アジアで中国受注のインフラの延期やトラブル続出
中国企業が受注した東南アジアの大型インフラ案件で、工事の延期やトラブルが続出している。これに伴い、当寺国では中国に対する不安感が広がっている。
インドネシア政府は2015年9月、高速鉄道建設計画で中国への発注を決めた。これはジャカルタ~バンドン間約140㌔㍍の建設計画だが、早くも着工が遅れが出ているからだ。中国との具体的な計画を話し合う過程で、中国からの当初提案案件の内容が大きく変更され、計画自体が暗礁に乗り上げてしまったケースも出ている。
中国に対する不安感はインドネシアだけではない。

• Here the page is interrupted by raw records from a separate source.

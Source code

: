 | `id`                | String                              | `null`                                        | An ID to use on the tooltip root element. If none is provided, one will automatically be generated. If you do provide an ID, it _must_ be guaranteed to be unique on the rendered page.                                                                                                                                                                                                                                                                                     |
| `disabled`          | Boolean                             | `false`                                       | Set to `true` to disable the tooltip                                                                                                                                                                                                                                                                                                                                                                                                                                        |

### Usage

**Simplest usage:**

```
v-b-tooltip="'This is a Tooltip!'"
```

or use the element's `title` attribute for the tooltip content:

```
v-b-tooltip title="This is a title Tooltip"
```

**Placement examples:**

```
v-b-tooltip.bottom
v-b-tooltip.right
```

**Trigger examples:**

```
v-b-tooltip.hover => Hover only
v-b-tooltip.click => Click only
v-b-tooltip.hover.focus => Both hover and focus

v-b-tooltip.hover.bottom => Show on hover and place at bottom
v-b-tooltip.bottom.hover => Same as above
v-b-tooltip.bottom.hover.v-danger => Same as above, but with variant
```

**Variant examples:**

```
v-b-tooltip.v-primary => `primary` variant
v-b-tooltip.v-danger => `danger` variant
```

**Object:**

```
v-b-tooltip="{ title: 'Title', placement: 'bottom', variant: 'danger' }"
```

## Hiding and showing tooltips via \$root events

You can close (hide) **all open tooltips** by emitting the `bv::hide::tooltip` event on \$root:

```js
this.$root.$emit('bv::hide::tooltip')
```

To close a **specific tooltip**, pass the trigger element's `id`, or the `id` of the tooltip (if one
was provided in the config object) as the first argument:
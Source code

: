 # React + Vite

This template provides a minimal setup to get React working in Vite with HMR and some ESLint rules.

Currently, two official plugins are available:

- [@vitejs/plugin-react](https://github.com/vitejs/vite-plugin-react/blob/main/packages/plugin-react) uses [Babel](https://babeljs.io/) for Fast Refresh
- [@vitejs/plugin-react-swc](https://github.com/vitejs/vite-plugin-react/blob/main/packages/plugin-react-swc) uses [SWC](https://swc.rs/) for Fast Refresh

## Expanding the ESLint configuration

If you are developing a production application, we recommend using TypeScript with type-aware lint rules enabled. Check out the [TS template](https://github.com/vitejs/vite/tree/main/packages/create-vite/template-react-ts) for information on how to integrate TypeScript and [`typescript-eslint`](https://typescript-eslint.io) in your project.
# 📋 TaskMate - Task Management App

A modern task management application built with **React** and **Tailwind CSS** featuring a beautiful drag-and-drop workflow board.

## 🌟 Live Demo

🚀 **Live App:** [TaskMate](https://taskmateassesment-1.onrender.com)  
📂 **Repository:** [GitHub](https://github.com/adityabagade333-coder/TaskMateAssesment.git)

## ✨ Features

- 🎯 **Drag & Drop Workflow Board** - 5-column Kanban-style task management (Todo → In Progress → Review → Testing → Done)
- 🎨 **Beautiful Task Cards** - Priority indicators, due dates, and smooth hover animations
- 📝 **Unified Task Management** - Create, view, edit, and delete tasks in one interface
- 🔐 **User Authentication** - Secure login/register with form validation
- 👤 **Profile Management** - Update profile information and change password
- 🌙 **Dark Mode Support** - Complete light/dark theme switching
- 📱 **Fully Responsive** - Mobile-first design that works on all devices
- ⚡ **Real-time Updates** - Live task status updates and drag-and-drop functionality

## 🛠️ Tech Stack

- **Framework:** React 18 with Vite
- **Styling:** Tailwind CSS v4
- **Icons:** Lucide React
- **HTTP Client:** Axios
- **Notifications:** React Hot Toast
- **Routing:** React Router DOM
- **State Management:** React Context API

フィリピン・マニラ近郊の鉄道計画では工事を途中で中止し、地元業者との取引決済をしないまま、中国企業が逃げてしまったこともあるからだ。
このフィリピンの工事は15年秋、日本がODA(政府開発援助)で工事を再開することでフィリピン政府との間で合意している。

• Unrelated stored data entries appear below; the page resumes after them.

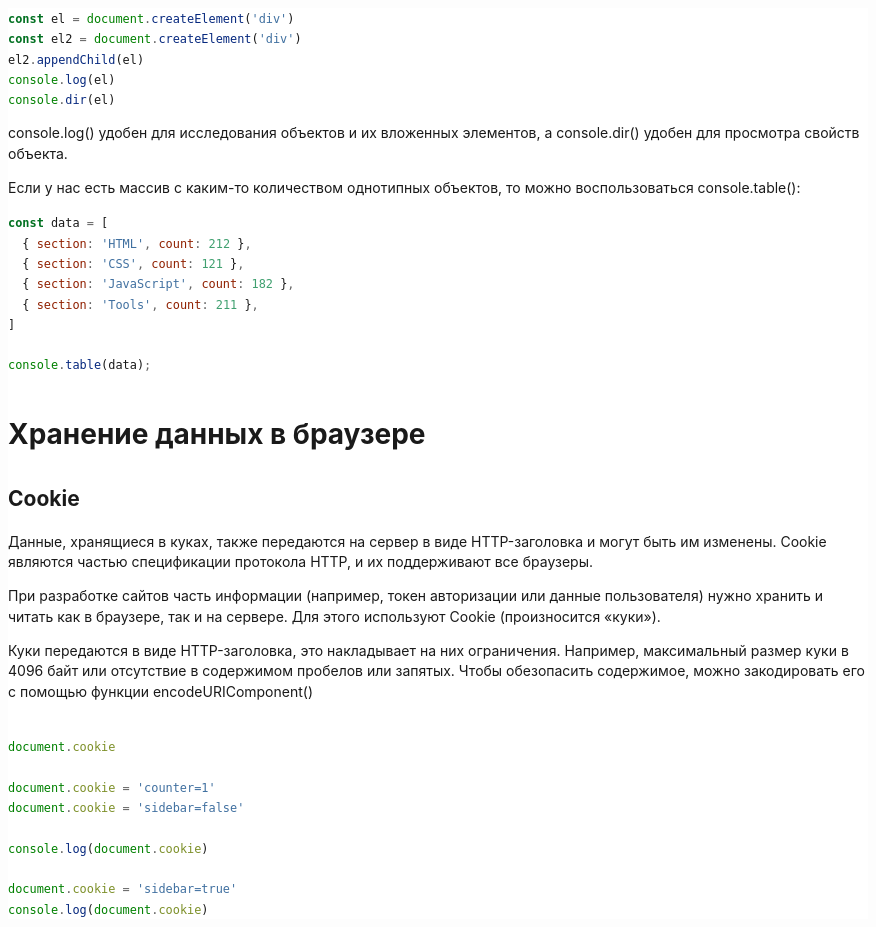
 ```js
const el = document.createElement('div')
const el2 = document.createElement('div')
el2.appendChild(el)
console.log(el)
console.dir(el)
```

console.log() удобен для исследования объектов и их вложенных элементов, а console.dir() удобен для просмотра свойств объекта.

Если у нас есть массив с каким-то количеством однотипных объектов, то можно воспользоваться console.table():

```js
const data = [
  { section: 'HTML', count: 212 },
  { section: 'CSS', count: 121 },
  { section: 'JavaScript', count: 182 },
  { section: 'Tools', count: 211 },
]

console.table(data);
```

# Хранение данных в браузере

## Cookie

Данные, хранящиеся в куках, также передаются на сервер в виде HTTP-заголовка и могут быть им изменены. Cookie являются частью спецификации протокола HTTP, и их поддерживают все браузеры.

При разработке сайтов часть информации (например, токен авторизации или данные пользователя) нужно хранить и читать как в браузере, так и на сервере. Для этого используют Cookie (произносится «куки»).

Куки передаются в виде HTTP-заголовка, это накладывает на них ограничения. Например, максимальный размер куки в 4096 байт или отсутствие в содержимом пробелов или запятых. Чтобы обезопасить содержимое, можно закодировать его с помощью функции encodeURIComponent()

```js

document.cookie

document.cookie = 'counter=1'
document.cookie = 'sidebar=false'

console.log(document.cookie)

document.cookie = 'sidebar=true'
console.log(document.cookie)

```
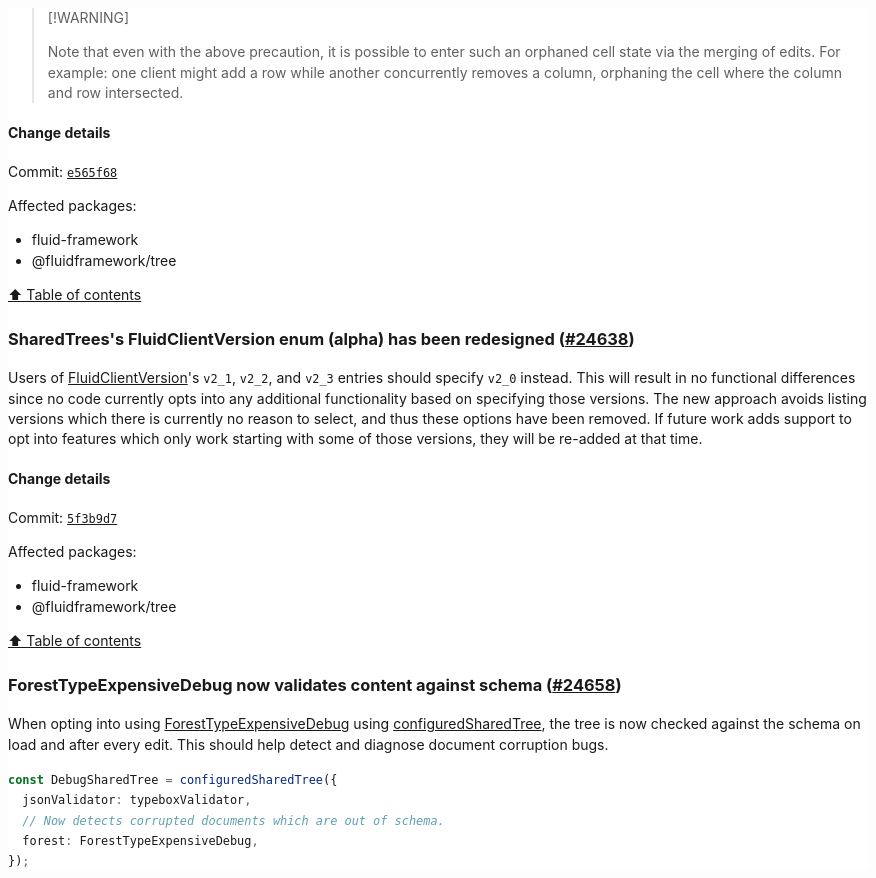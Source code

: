 > \[!WARNING]
>
> Note that even with the above precaution, it is possible to enter such an orphaned cell state via the merging of edits. For example: one client might add a row while another concurrently removes a column, orphaning the cell where the column and row intersected.

#### Change details

Commit: [`e565f68`](https://github.com/microsoft/FluidFramework/commit/e565f6838b31d3e777da942c806606575123f6d6)

Affected packages:

- fluid-framework
- @fluidframework/tree

[⬆️ Table of contents](#contents)

### SharedTrees's FluidClientVersion enum (alpha) has been redesigned ([#24638](https://github.com/microsoft/FluidFramework/issues/24638))

Users of [FluidClientVersion](https://fluidframework.com/docs/api/fluid-framework/fluidclientversion-enum)'s `v2_1`, `v2_2`, and `v2_3` entries should specify `v2_0` instead. This will result in no functional differences since no code currently opts into any additional functionality based on specifying those versions. The new approach avoids listing versions which there is currently no reason to select, and thus these options have been removed. If future work adds support to opt into features which only work starting with some of those versions, they will be re-added at that time.

#### Change details

Commit: [`5f3b9d7`](https://github.com/microsoft/FluidFramework/commit/5f3b9d7b7d12307d89cbd4b88f5e2d6e1833680d)

Affected packages:

- fluid-framework
- @fluidframework/tree

[⬆️ Table of contents](#contents)

### ForestTypeExpensiveDebug now validates content against schema ([#24658](https://github.com/microsoft/FluidFramework/issues/24658))

When opting into using [ForestTypeExpensiveDebug](https://fluidframework.com/docs/api/fluid-framework/#foresttypeexpensivedebug-variable) using [configuredSharedTree](https://fluidframework.com/docs/api/fluid-framework/#configuredsharedtree-function), the tree is now checked against the schema on load and after every edit. This should help detect and diagnose document corruption bugs.

```typescript
const DebugSharedTree = configuredSharedTree({
  jsonValidator: typeboxValidator,
  // Now detects corrupted documents which are out of schema.
  forest: ForestTypeExpensiveDebug,
});
```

中国企業に対する不安・不信感はまだある。15年8月にインドネシア政府に提出された中国の提案書には日本の提案書を元に作成されたと思われる痕跡があったのだ。日本は建設予定地のボーリング調査を行うなどして地質調査や需要予測などを数年かけてまとめ、途中駅の入ったルート図を含む提案書を提出していた。
だが、実は日本が行った調査など一切行っていないはずの中国が提出した提案書にも、同じデータが入っていたというのだ。これだけ続くと、中国企業に対する不安感が広がるのも無理はない。